La biographie de l’amie Ginette à la pharmacie

Le producteur Nicolas Lemieux veut ébranler les colonnes du temple en offrant le disque et la biographie de Ginette Reno uniquement en ligne et en exclusivité là où l’on trouve déjà « de tout… même un ami ». Sa proposition ne réinvente pas la roue. En 1982, Roger Lemelin avait confié l’exclusivité du premier tirage de son Crime d’Ovide Plouffe au géant de l’alimentation Provigo. Le milieu du livre avait protesté sans voir ses fondements en être ébranlés.

On peut s’attendre à des résultats semblables avec ce coup de force dans les Jean Coutu. Si Lemieux peut se le permettre, c’est qu’il tient un as dans sa manche. Avoir une Reno dans son jeu, c’est comme avoir un Fiori ou une Céline à son palmarès ; on peut déjà prédire qu’à elle seule, Ginette (à quatre mains avec Lambert) risque de tirer les ventes de livres vers le haut.

Sans elle, toutefois, le plan purement commercial de Lemieux pour secouer la chaîne du livre, c’est du vent. Et c’est peut-être cette confusion qui dérange le plus.

L’homme d’affaires a raison de dire qu’il faut se demander si la chaîne du livre est adaptée aux temps présents. Mais le livre n’est pas un bien de consommation comme les autres. On peut bien en attraper un à l’occasion, entre un mascara et des capsules antiacides, mais une production littéraire nationale digne de ce nom a besoin d’espaces attitrés, en librairies et en bibliothèques, où l’on dispense ce qu’il faut de lumière et de soins, pour fleurir.

Ceux qui dénoncent un pied de nez à la culture ont donc raison : il s’agit bien d’un assaut déloyal contre une chaîne dont les équilibres sont nécessaires à la vitalité de notre littérature. Une chaîne d’ailleurs semblable à celle sur laquelle s’appuient plusieurs cultures nationales dans le monde.

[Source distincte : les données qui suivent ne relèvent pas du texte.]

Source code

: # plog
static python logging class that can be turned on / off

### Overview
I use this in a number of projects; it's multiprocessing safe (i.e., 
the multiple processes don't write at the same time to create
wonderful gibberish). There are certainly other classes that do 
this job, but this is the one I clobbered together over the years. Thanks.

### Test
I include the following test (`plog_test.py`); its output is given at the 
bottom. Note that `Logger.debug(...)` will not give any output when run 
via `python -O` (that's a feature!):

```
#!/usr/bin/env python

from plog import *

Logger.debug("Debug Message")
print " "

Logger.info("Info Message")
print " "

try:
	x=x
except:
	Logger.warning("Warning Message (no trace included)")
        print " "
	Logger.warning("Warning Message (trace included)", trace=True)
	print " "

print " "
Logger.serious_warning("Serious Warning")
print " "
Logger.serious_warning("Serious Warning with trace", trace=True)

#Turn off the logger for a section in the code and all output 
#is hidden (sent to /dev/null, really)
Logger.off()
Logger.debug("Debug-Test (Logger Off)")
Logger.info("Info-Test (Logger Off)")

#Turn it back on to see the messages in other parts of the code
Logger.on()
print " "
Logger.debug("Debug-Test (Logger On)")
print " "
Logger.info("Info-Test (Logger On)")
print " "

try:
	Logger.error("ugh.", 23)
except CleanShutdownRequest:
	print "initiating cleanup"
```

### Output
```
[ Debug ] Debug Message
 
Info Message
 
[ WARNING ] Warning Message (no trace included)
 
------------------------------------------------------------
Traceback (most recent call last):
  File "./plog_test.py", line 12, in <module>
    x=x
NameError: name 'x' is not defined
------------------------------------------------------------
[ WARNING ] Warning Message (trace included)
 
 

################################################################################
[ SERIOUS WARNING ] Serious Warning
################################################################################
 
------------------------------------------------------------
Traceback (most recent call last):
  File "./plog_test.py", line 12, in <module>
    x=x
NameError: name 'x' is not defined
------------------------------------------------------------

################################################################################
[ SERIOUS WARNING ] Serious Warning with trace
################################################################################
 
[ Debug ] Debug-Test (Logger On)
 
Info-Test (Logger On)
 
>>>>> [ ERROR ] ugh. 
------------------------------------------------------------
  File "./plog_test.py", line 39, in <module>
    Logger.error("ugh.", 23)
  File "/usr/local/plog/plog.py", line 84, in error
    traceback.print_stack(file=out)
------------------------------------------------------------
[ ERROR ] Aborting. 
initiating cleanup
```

Nicolas Lemieux s’en défend et en fait plutôt une question d’équité. Dans l’écosystème actuel, dit-il, l’auteur travaille pour des prunes (10 % des profits contre 40 % pour le libraire, 30 % pour l’éditeur et 20 % pour le distributeur). Il oublie de dire que tous les maillons ne prennent pas le même risque. Secouer la Loi sur le livre pour mieux en répartir les charges pourrait tout de même être intéressant. Mais pas pour accoucher d’une solution simpliste et univoque comme celle qu’il propose ici dans la foulée de ses succès avec Harmonium symphonique.

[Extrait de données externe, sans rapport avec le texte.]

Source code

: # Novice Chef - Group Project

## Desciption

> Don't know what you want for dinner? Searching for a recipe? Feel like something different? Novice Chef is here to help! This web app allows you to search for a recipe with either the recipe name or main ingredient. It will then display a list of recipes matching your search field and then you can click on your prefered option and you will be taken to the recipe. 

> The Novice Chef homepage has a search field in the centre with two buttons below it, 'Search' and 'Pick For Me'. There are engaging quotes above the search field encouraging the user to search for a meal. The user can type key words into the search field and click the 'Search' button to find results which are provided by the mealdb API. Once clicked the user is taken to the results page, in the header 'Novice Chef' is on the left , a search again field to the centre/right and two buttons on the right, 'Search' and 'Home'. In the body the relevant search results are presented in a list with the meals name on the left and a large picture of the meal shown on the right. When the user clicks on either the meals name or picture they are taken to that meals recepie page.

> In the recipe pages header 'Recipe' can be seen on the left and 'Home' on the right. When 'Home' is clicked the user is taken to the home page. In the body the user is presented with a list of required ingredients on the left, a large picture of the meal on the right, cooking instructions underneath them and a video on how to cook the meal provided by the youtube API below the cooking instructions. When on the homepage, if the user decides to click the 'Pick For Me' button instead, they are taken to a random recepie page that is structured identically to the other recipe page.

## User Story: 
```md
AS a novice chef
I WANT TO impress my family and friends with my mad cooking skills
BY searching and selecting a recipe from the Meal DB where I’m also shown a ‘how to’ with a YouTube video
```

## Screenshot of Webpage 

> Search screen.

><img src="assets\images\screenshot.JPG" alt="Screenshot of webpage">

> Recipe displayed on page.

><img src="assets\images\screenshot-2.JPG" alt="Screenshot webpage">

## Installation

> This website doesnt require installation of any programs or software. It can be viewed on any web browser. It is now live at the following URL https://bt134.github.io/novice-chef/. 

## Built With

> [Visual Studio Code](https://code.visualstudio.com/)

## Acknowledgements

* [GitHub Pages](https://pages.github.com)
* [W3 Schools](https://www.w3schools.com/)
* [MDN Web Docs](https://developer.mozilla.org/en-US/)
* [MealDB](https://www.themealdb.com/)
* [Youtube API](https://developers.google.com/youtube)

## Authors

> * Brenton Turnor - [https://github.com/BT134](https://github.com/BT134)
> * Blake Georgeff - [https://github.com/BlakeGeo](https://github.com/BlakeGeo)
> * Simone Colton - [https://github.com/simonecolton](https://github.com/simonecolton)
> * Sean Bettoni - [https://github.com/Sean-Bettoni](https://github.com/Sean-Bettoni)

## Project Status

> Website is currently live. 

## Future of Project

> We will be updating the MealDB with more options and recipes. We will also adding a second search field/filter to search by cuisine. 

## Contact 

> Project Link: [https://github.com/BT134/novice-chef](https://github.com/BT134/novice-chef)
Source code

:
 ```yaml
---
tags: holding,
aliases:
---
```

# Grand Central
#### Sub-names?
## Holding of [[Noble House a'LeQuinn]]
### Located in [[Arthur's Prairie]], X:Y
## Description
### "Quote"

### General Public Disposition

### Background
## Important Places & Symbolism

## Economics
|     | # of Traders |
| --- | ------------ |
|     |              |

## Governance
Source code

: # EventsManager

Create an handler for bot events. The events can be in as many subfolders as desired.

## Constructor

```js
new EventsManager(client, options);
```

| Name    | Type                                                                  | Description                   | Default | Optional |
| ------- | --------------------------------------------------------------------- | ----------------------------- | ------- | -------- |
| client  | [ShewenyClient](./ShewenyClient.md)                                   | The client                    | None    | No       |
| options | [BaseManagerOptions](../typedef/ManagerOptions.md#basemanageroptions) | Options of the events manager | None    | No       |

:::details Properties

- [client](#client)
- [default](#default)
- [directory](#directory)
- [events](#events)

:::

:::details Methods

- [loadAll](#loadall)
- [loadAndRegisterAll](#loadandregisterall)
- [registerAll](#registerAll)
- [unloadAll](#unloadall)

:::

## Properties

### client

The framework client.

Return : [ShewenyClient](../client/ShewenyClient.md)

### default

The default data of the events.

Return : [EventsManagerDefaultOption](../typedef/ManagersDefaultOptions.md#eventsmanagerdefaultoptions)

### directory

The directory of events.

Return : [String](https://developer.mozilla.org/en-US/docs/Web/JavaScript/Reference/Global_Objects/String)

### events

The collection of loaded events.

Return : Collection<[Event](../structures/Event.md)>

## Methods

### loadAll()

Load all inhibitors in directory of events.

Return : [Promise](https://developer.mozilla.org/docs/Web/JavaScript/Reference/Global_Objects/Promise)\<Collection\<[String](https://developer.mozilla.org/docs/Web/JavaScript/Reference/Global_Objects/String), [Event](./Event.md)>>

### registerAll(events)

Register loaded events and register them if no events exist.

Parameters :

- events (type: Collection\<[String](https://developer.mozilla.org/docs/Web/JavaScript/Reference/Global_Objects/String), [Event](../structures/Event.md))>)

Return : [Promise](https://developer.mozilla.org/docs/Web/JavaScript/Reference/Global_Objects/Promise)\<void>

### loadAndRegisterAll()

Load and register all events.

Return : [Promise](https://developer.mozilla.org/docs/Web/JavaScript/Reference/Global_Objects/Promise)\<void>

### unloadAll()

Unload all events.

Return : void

Le livre québécois a connu un bond phénoménal en 2021 et a maintenu ses acquis en 2022. À l’heure où le milieu est agité par le virage de l’Union des écrivaines et des écrivains québécois vers un syndicat, il n’a pas besoin qu’un matamore solitaire vienne lui faire la leçon. Surtout si c’est juste pour ajouter à la division.
 

 

Une version précédente de ce texte, qui identifiait erronément le nom de l'auteur du Crime d’Ovide Plouffe, a été modifiée.